## Directions
Scan the records below, and wherever a line has the word "https", pull it out.

## Stored items from a collection
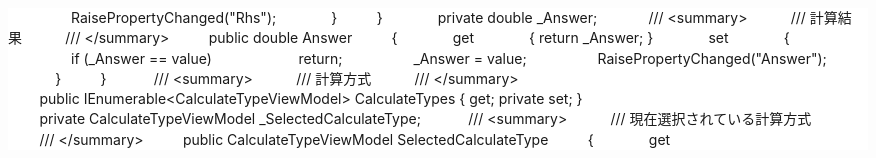 &nbsp;&nbsp;&nbsp;&nbsp;&nbsp;&nbsp;&nbsp;&nbsp;&nbsp;&nbsp;&nbsp;&nbsp;&nbsp;&nbsp;&nbsp;&nbsp;RaisePropertyChanged(<span class="cs__string">&quot;Rhs&quot;</span>);&nbsp;
&nbsp;&nbsp;&nbsp;&nbsp;&nbsp;&nbsp;&nbsp;&nbsp;&nbsp;&nbsp;&nbsp;&nbsp;}&nbsp;
&nbsp;&nbsp;&nbsp;&nbsp;&nbsp;&nbsp;&nbsp;&nbsp;}&nbsp;
&nbsp;
&nbsp;
&nbsp;&nbsp;&nbsp;&nbsp;&nbsp;&nbsp;&nbsp;&nbsp;<span class="cs__keyword">private</span>&nbsp;<span class="cs__keyword">double</span>&nbsp;_Answer;&nbsp;
&nbsp;
&nbsp;&nbsp;&nbsp;&nbsp;&nbsp;&nbsp;&nbsp;&nbsp;&nbsp;<span class="cs__com">///&nbsp;&lt;summary&gt;&nbsp;</span>&nbsp;
&nbsp;&nbsp;&nbsp;&nbsp;&nbsp;&nbsp;&nbsp;&nbsp;<span class="cs__com">///&nbsp;計算結果&nbsp;</span>&nbsp;
&nbsp;&nbsp;&nbsp;&nbsp;&nbsp;&nbsp;&nbsp;&nbsp;<span class="cs__com">///&nbsp;&lt;/summary&gt;</span>&nbsp;
&nbsp;&nbsp;&nbsp;&nbsp;&nbsp;&nbsp;&nbsp;&nbsp;<span class="cs__keyword">public</span>&nbsp;<span class="cs__keyword">double</span>&nbsp;Answer&nbsp;
&nbsp;&nbsp;&nbsp;&nbsp;&nbsp;&nbsp;&nbsp;&nbsp;{&nbsp;
&nbsp;&nbsp;&nbsp;&nbsp;&nbsp;&nbsp;&nbsp;&nbsp;&nbsp;&nbsp;&nbsp;&nbsp;<span class="cs__keyword">get</span>&nbsp;
&nbsp;&nbsp;&nbsp;&nbsp;&nbsp;&nbsp;&nbsp;&nbsp;&nbsp;&nbsp;&nbsp;&nbsp;{&nbsp;<span class="cs__keyword">return</span>&nbsp;_Answer;&nbsp;}&nbsp;
&nbsp;&nbsp;&nbsp;&nbsp;&nbsp;&nbsp;&nbsp;&nbsp;&nbsp;&nbsp;&nbsp;&nbsp;<span class="cs__keyword">set</span>&nbsp;
&nbsp;&nbsp;&nbsp;&nbsp;&nbsp;&nbsp;&nbsp;&nbsp;&nbsp;&nbsp;&nbsp;&nbsp;{&nbsp;
&nbsp;&nbsp;&nbsp;&nbsp;&nbsp;&nbsp;&nbsp;&nbsp;&nbsp;&nbsp;&nbsp;&nbsp;&nbsp;&nbsp;&nbsp;&nbsp;<span class="cs__keyword">if</span>&nbsp;(_Answer&nbsp;==&nbsp;<span class="cs__keyword">value</span>)&nbsp;
&nbsp;&nbsp;&nbsp;&nbsp;&nbsp;&nbsp;&nbsp;&nbsp;&nbsp;&nbsp;&nbsp;&nbsp;&nbsp;&nbsp;&nbsp;&nbsp;&nbsp;&nbsp;&nbsp;&nbsp;<span class="cs__keyword">return</span>;&nbsp;
&nbsp;&nbsp;&nbsp;&nbsp;&nbsp;&nbsp;&nbsp;&nbsp;&nbsp;&nbsp;&nbsp;&nbsp;&nbsp;&nbsp;&nbsp;&nbsp;_Answer&nbsp;=&nbsp;<span class="cs__keyword">value</span>;&nbsp;
&nbsp;&nbsp;&nbsp;&nbsp;&nbsp;&nbsp;&nbsp;&nbsp;&nbsp;&nbsp;&nbsp;&nbsp;&nbsp;&nbsp;&nbsp;&nbsp;RaisePropertyChanged(<span class="cs__string">&quot;Answer&quot;</span>);&nbsp;
&nbsp;&nbsp;&nbsp;&nbsp;&nbsp;&nbsp;&nbsp;&nbsp;&nbsp;&nbsp;&nbsp;&nbsp;}&nbsp;
&nbsp;&nbsp;&nbsp;&nbsp;&nbsp;&nbsp;&nbsp;&nbsp;}&nbsp;
&nbsp;
&nbsp;&nbsp;&nbsp;&nbsp;&nbsp;&nbsp;&nbsp;&nbsp;<span class="cs__com">///&nbsp;&lt;summary&gt;&nbsp;</span>&nbsp;
&nbsp;&nbsp;&nbsp;&nbsp;&nbsp;&nbsp;&nbsp;&nbsp;<span class="cs__com">///&nbsp;計算方式&nbsp;</span>&nbsp;
&nbsp;&nbsp;&nbsp;&nbsp;&nbsp;&nbsp;&nbsp;&nbsp;<span class="cs__com">///&nbsp;&lt;/summary&gt;&nbsp;</span>&nbsp;
&nbsp;&nbsp;&nbsp;&nbsp;&nbsp;&nbsp;&nbsp;&nbsp;<span class="cs__keyword">public</span>&nbsp;IEnumerable&lt;CalculateTypeViewModel&gt;&nbsp;CalculateTypes&nbsp;{&nbsp;<span class="cs__keyword">get</span>;&nbsp;<span class="cs__keyword">private</span>&nbsp;<span class="cs__keyword">set</span>;&nbsp;}&nbsp;
&nbsp;
&nbsp;
&nbsp;&nbsp;&nbsp;&nbsp;&nbsp;&nbsp;&nbsp;&nbsp;<span class="cs__keyword">private</span>&nbsp;CalculateTypeViewModel&nbsp;_SelectedCalculateType;&nbsp;
&nbsp;
&nbsp;&nbsp;&nbsp;&nbsp;&nbsp;&nbsp;&nbsp;&nbsp;<span class="cs__com">///&nbsp;&lt;summary&gt;&nbsp;</span>&nbsp;
&nbsp;&nbsp;&nbsp;&nbsp;&nbsp;&nbsp;&nbsp;&nbsp;<span class="cs__com">///&nbsp;現在選択されている計算方式&nbsp;</span>&nbsp;
&nbsp;&nbsp;&nbsp;&nbsp;&nbsp;&nbsp;&nbsp;&nbsp;<span class="cs__com">///&nbsp;&lt;/summary&gt;</span>&nbsp;
&nbsp;&nbsp;&nbsp;&nbsp;&nbsp;&nbsp;&nbsp;&nbsp;<span class="cs__keyword">public</span>&nbsp;CalculateTypeViewModel&nbsp;SelectedCalculateType&nbsp;
&nbsp;&nbsp;&nbsp;&nbsp;&nbsp;&nbsp;&nbsp;&nbsp;{&nbsp;
&nbsp;&nbsp;&nbsp;&nbsp;&nbsp;&nbsp;&nbsp;&nbsp;&nbsp;&nbsp;&nbsp;&nbsp;<span class="cs__keyword">get</span>&nbsp;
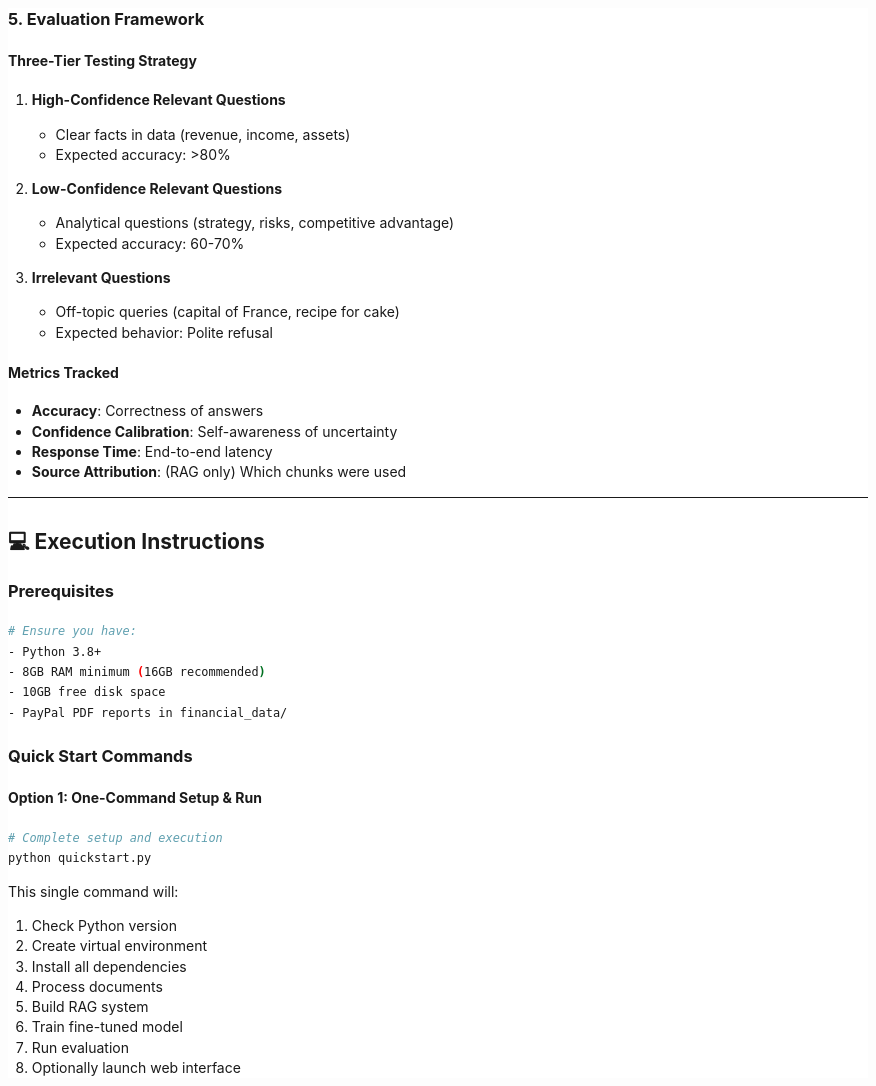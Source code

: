 ### 5. Evaluation Framework

#### **Three-Tier Testing Strategy**

1. **High-Confidence Relevant Questions**
   - Clear facts in data (revenue, income, assets)
   - Expected accuracy: >80%

2. **Low-Confidence Relevant Questions**  
   - Analytical questions (strategy, risks, competitive advantage)
   - Expected accuracy: 60-70%

3. **Irrelevant Questions**
   - Off-topic queries (capital of France, recipe for cake)
   - Expected behavior: Polite refusal

#### **Metrics Tracked**
- **Accuracy**: Correctness of answers
- **Confidence Calibration**: Self-awareness of uncertainty
- **Response Time**: End-to-end latency
- **Source Attribution**: (RAG only) Which chunks were used

---

## 💻 Execution Instructions

### Prerequisites

```bash
# Ensure you have:
- Python 3.8+
- 8GB RAM minimum (16GB recommended)
- 10GB free disk space
- PayPal PDF reports in financial_data/
```

### Quick Start Commands

#### **Option 1: One-Command Setup & Run**

```bash
# Complete setup and execution
python quickstart.py
```

This single command will:
1. Check Python version
2. Create virtual environment
3. Install all dependencies
4. Process documents
5. Build RAG system
6. Train fine-tuned model
7. Run evaluation
8. Optionally launch web interface
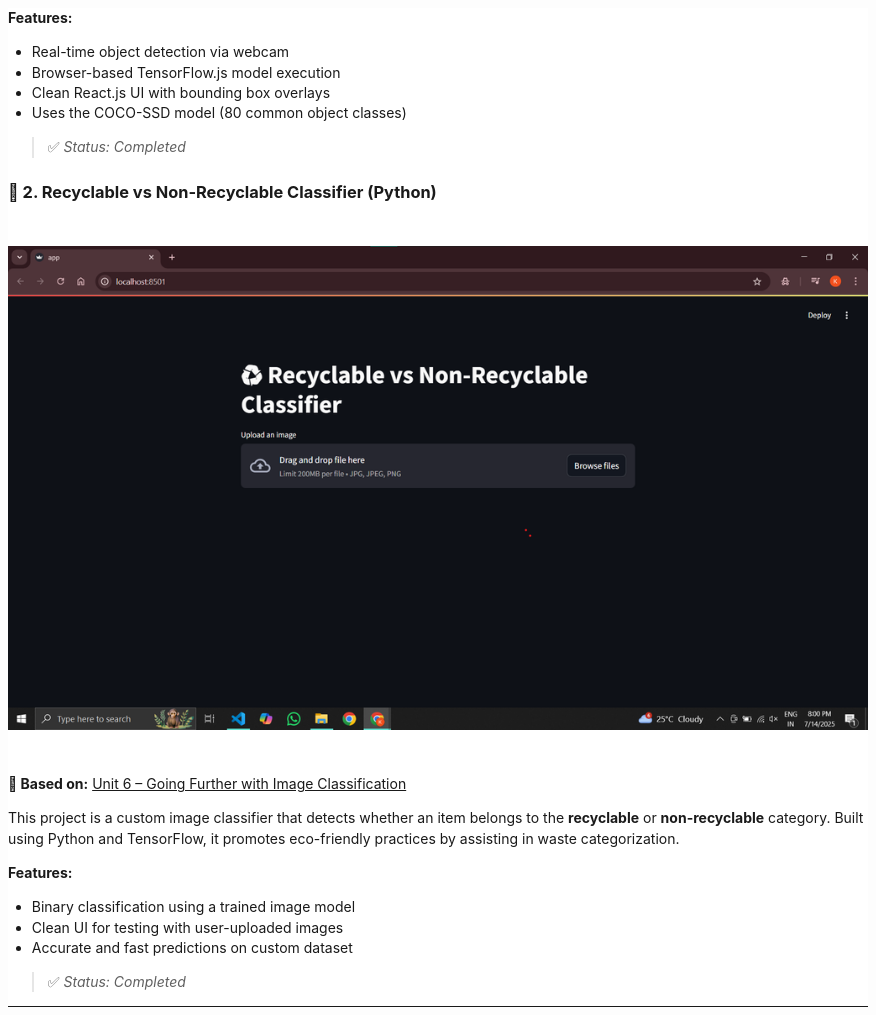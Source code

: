 **Features:**
- Real-time object detection via webcam
- Browser-based TensorFlow.js model execution
- Clean React.js UI with bounding box overlays
- Uses the COCO-SSD model (80 common object classes)

> ✅ *Status: Completed*




### 🧠 2. Recyclable vs Non-Recyclable Classifier (Python)

<img width="959" height="534" alt="image" src="https://github.com/keya-05/Google-AIML-Virtual-Internship/blob/main/Recyclable%20VS%20NonRecyclable/RecyclableVSNonRecyclable.png" />

**🔗 Based on:** [Unit 6 – Going Further with Image Classification](https://developers.google.com/learn/pathways/going-further-image-classification?hl=en)

This project is a custom image classifier that detects whether an item belongs to the **recyclable** or **non-recyclable** category. Built using Python and TensorFlow, it promotes eco-friendly practices by assisting in waste categorization.

**Features:**
- Binary classification using a trained image model
- Clean UI for testing with user-uploaded images
- Accurate and fast predictions on custom dataset

> ✅ *Status: Completed*

---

## Exercise result
<img width="959" height="534" alt="image" src="https://github.com/keya-05/Google-AIML-Virtual-Internship/blob/main/Recyclable%20VS%20NonRecyclable/RecyclableVSNonRecyclable.png" />
**🔗 Based on:** [Unit 6 – Going Further with Image Classification](https://developers.google.com/learn/pathways/going-further-image-classification?hl=en)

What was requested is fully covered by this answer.